Weddings, parties, photo shoots, pets. The contract should specify which are allowed, the approval process, and any fee. Verify even if you are not planning an event; other guests at the property may be planning one in your week.
Redline: “events permitted at the manager’s discretion.” The discretion clause means the manager can host a wedding party next door to your honeymoon week. If the property is in a multi-villa complex, ask explicitly whether other villas in the complex host events during your dates.
Clause XII
The staff and access clauses.
Who has keys, who has property access, when, and under what notice. The housekeeper and pool service have routine access. The manager may have emergency access. Owners should never have access during the rental without explicit guest consent.
Redline: “the owner reserves the right to access the property for inspection.” The clause turns a rental into a hotel room. Demand written notice for any non-emergency access, 24 hours minimum, and the right to refuse non-emergency access during the stay.
Clause XIII
The indemnity and insurance clauses.
What you are responsible for, what the owner is responsible for, what insurance coverage exists.

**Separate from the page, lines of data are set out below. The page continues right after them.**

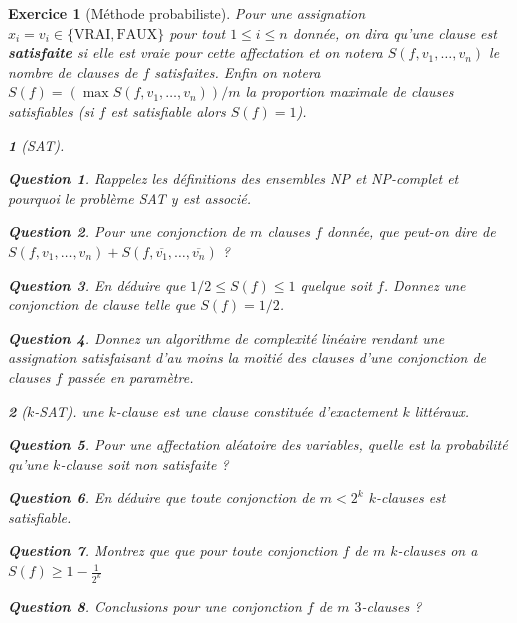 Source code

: \documentclass{article}
\theoremstyle{exostyle}
\newtheorem{exo}{Exercice}
\theoremstyle{partiestyle}
\newtheorem{partie}{}[exo]
\theoremstyle{questionstyle}
\newtheorem{questionpartie}{Question}[partie]
\begin{document}
\begin{exo}[Méthode probabiliste]
	Pour une assignation $x_i = v_i \in \{\text{VRAI}, \text{FAUX}\}$ pour tout $1 \leq i \leq n$ donnée, on dira qu'une clause est {\bf \em satisfaite} si elle est vraie pour cette affectation et on notera $S(f, v_1, \dots, v_n)$ le nombre de clauses de $f$ satisfaites. Enfin on notera $S(f) = (\max S(f, v_1, \dots, v_n))/m$ la proportion maximale de clauses satisfiables (si $f$ est satisfiable alors $S(f) =  1$).
	\begin{partie}[SAT]
	\begin{questionpartie}
		Rappelez les définitions des ensembles NP et NP-complet et pourquoi le problème SAT y est associé.
	\end{questionpartie}
	\begin{questionpartie}
	    Pour une conjonction de $m$ clauses $f$ donnée, que peut-on dire de $S(f, v_1, \dots, v_n) + S(f, \overline{v_1}, \dots, \overline{v_n})$ ?
	\end{questionpartie}
	\begin{questionpartie}
En déduire que $1/2 \leq S(f) \leq 1$ quelque soit $f$. Donnez une conjonction de clause telle que $S(f) = 1/2$.
	\end{questionpartie}
	\begin{questionpartie}
	Donnez un algorithme de complexité linéaire rendant une assignation satisfaisant d'au moins la moitié des clauses d'une conjonction de clauses $f$ passée en paramètre.
		\end{questionpartie}
	\end{partie}
	\begin{partie}[$k$-SAT]
		une $k$-clause est une clause constituée d'exactement $k$ littéraux.
		\begin{questionpartie}
			Pour une affectation aléatoire des variables, quelle est la probabilité qu'une $k$-clause soit non satisfaite ?
		\end{questionpartie}
		\begin{questionpartie}
			En déduire que toute conjonction de $m < 2^k$ $k$-clauses est satisfiable.
		\end{questionpartie}
		\begin{questionpartie}
			Montrez que que pour toute conjonction $f$ de $m$ $k$-clauses on a $S(f)\geq 1-\frac{1}{2^k}$
		\end{questionpartie}
		\begin{questionpartie}
			Conclusions pour une conjonction $f$ de $m$ $3$-clauses ?
		\end{questionpartie}
		
	\end{partie}



\end{exo}		
		
\end{document}
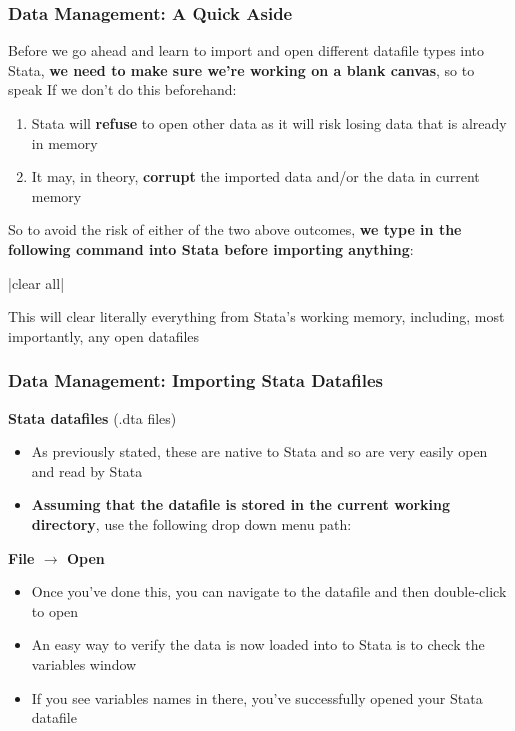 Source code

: \documentclass[10pt, compress]{beamer}
\begin{document}
\begin{frame}[fragile]
\frametitle{Data Management: A Quick Aside}
Before we go ahead and learn to import and open different datafile types into Stata, \textbf{we need to make sure we're working on a blank canvas}, so to speak
If we don't do this beforehand:
\begin{enumerate}
\item Stata will \textbf{refuse} to open other data as it will risk losing data that is already in memory
\item It may, in theory, \textbf{corrupt} the imported data and/or the data in current memory
\end{enumerate}
So to avoid the risk of either of the two above outcomes, \textbf{we type in the following command into Stata before importing anything}:
\begin{center}
|clear all|
\end{center}
This will \alert{clear literally everything from Stata's working memory}, including, most importantly, any open datafiles
\end{frame}

\begin{frame}[fragile]
\frametitle{Data Management: Importing Stata Datafiles}
\textbf{Stata datafiles} (.dta files)
\begin{itemize}
	\item As previously stated, these are native to Stata and so are very easily open and read by Stata
	\item \textbf{Assuming that the datafile is stored in the current working directory}, use the following drop down menu path:
\end{itemize}
\begin{center}
\textbf{File $\to$ Open}
\end{center}
\begin{itemize}
	\item Once you've done this, you can navigate to the datafile and then double-click to open
	\item An easy way to verify the data is now loaded into to Stata is to check the \alert{variables window}
	\item If you see variables names in there, \alert{you've successfully opened your Stata datafile}
\end{itemize}
\end{frame}
\end{document}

The guest is responsible for damage caused by the guest party. The owner is responsible for property maintenance, including pool, AC, kitchen equipment, and structural items. Both parties should carry insurance.
Redline: indemnity language that makes the guest responsible for “all losses, costs, and damages of any kind” without qualification. The qualifier matters: “caused by the guest party’s acts or omissions” is the standard. The unqualified version makes the guest responsible for a kitchen fire caused by a faulty stove.
Clause XIV
The negotiated items, in writing.
Every inclusion, every concession, every adjustment negotiated during the inquiry must appear in the contract before the deposit clears. Verbal yeses do not survive disputes. The chef nights, the transfers, the second car, the security deposit reduction, the pet fee waiver.
Redline: “additional inclusions as agreed in correspondence.” The clause references the email thread but does not embed the terms. In a dispute, the manager argues the “correspondence” was unclear. Demand the items listed in the contract itself, by name, with the no-charge designation where applicable.